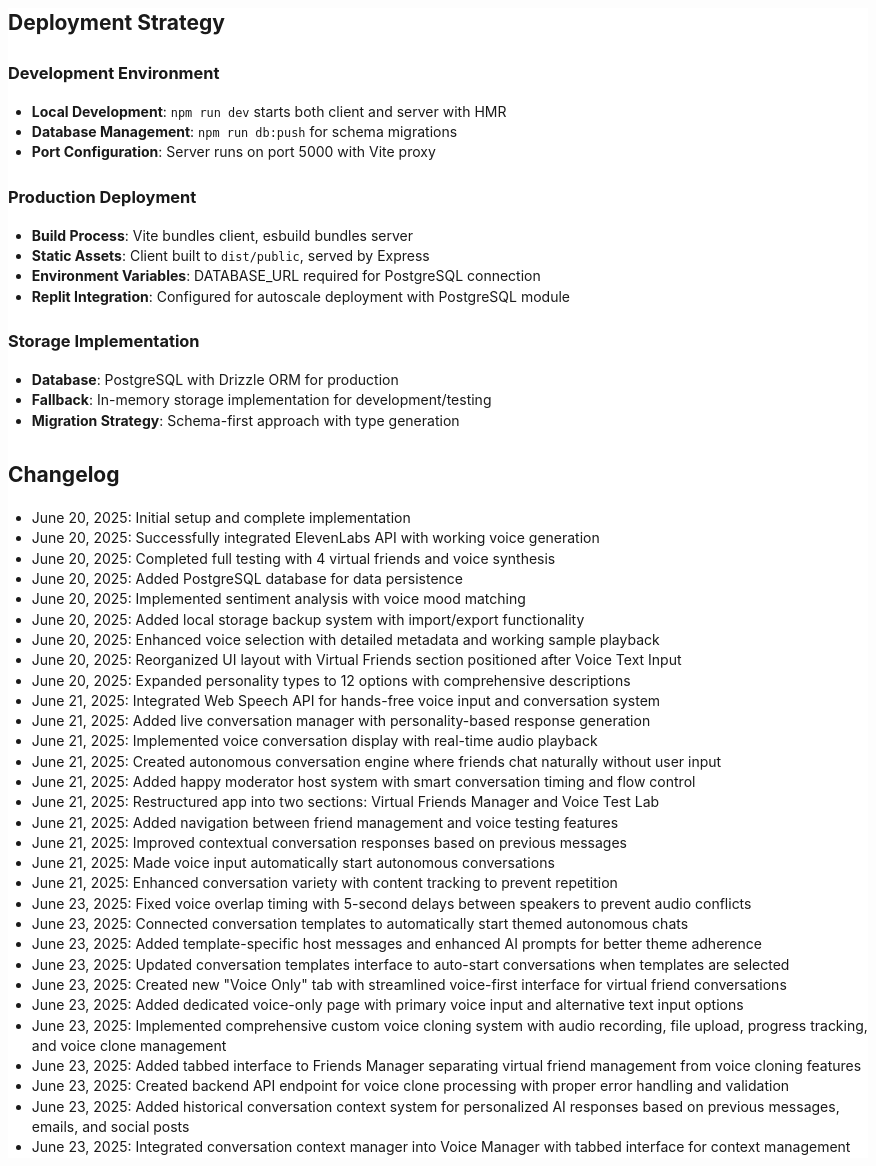 ## Deployment Strategy

### Development Environment
- **Local Development**: `npm run dev` starts both client and server with HMR
- **Database Management**: `npm run db:push` for schema migrations
- **Port Configuration**: Server runs on port 5000 with Vite proxy

### Production Deployment
- **Build Process**: Vite bundles client, esbuild bundles server
- **Static Assets**: Client built to `dist/public`, served by Express
- **Environment Variables**: DATABASE_URL required for PostgreSQL connection
- **Replit Integration**: Configured for autoscale deployment with PostgreSQL module

### Storage Implementation
- **Database**: PostgreSQL with Drizzle ORM for production
- **Fallback**: In-memory storage implementation for development/testing
- **Migration Strategy**: Schema-first approach with type generation

## Changelog
- June 20, 2025: Initial setup and complete implementation
- June 20, 2025: Successfully integrated ElevenLabs API with working voice generation
- June 20, 2025: Completed full testing with 4 virtual friends and voice synthesis
- June 20, 2025: Added PostgreSQL database for data persistence
- June 20, 2025: Implemented sentiment analysis with voice mood matching
- June 20, 2025: Added local storage backup system with import/export functionality
- June 20, 2025: Enhanced voice selection with detailed metadata and working sample playback
- June 20, 2025: Reorganized UI layout with Virtual Friends section positioned after Voice Text Input
- June 20, 2025: Expanded personality types to 12 options with comprehensive descriptions
- June 21, 2025: Integrated Web Speech API for hands-free voice input and conversation system
- June 21, 2025: Added live conversation manager with personality-based response generation
- June 21, 2025: Implemented voice conversation display with real-time audio playback
- June 21, 2025: Created autonomous conversation engine where friends chat naturally without user input
- June 21, 2025: Added happy moderator host system with smart conversation timing and flow control
- June 21, 2025: Restructured app into two sections: Virtual Friends Manager and Voice Test Lab
- June 21, 2025: Added navigation between friend management and voice testing features
- June 21, 2025: Improved contextual conversation responses based on previous messages
- June 21, 2025: Made voice input automatically start autonomous conversations
- June 21, 2025: Enhanced conversation variety with content tracking to prevent repetition
- June 23, 2025: Fixed voice overlap timing with 5-second delays between speakers to prevent audio conflicts
- June 23, 2025: Connected conversation templates to automatically start themed autonomous chats
- June 23, 2025: Added template-specific host messages and enhanced AI prompts for better theme adherence
- June 23, 2025: Updated conversation templates interface to auto-start conversations when templates are selected
- June 23, 2025: Created new "Voice Only" tab with streamlined voice-first interface for virtual friend conversations
- June 23, 2025: Added dedicated voice-only page with primary voice input and alternative text input options
- June 23, 2025: Implemented comprehensive custom voice cloning system with audio recording, file upload, progress tracking, and voice clone management
- June 23, 2025: Added tabbed interface to Friends Manager separating virtual friend management from voice cloning features
- June 23, 2025: Created backend API endpoint for voice clone processing with proper error handling and validation
- June 23, 2025: Added historical conversation context system for personalized AI responses based on previous messages, emails, and social posts
- June 23, 2025: Integrated conversation context manager into Voice Manager with tabbed interface for context management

**Exercise description:** State how many lines in the records above contain the word "interface", and give only that number.

**Exercise solution:** 4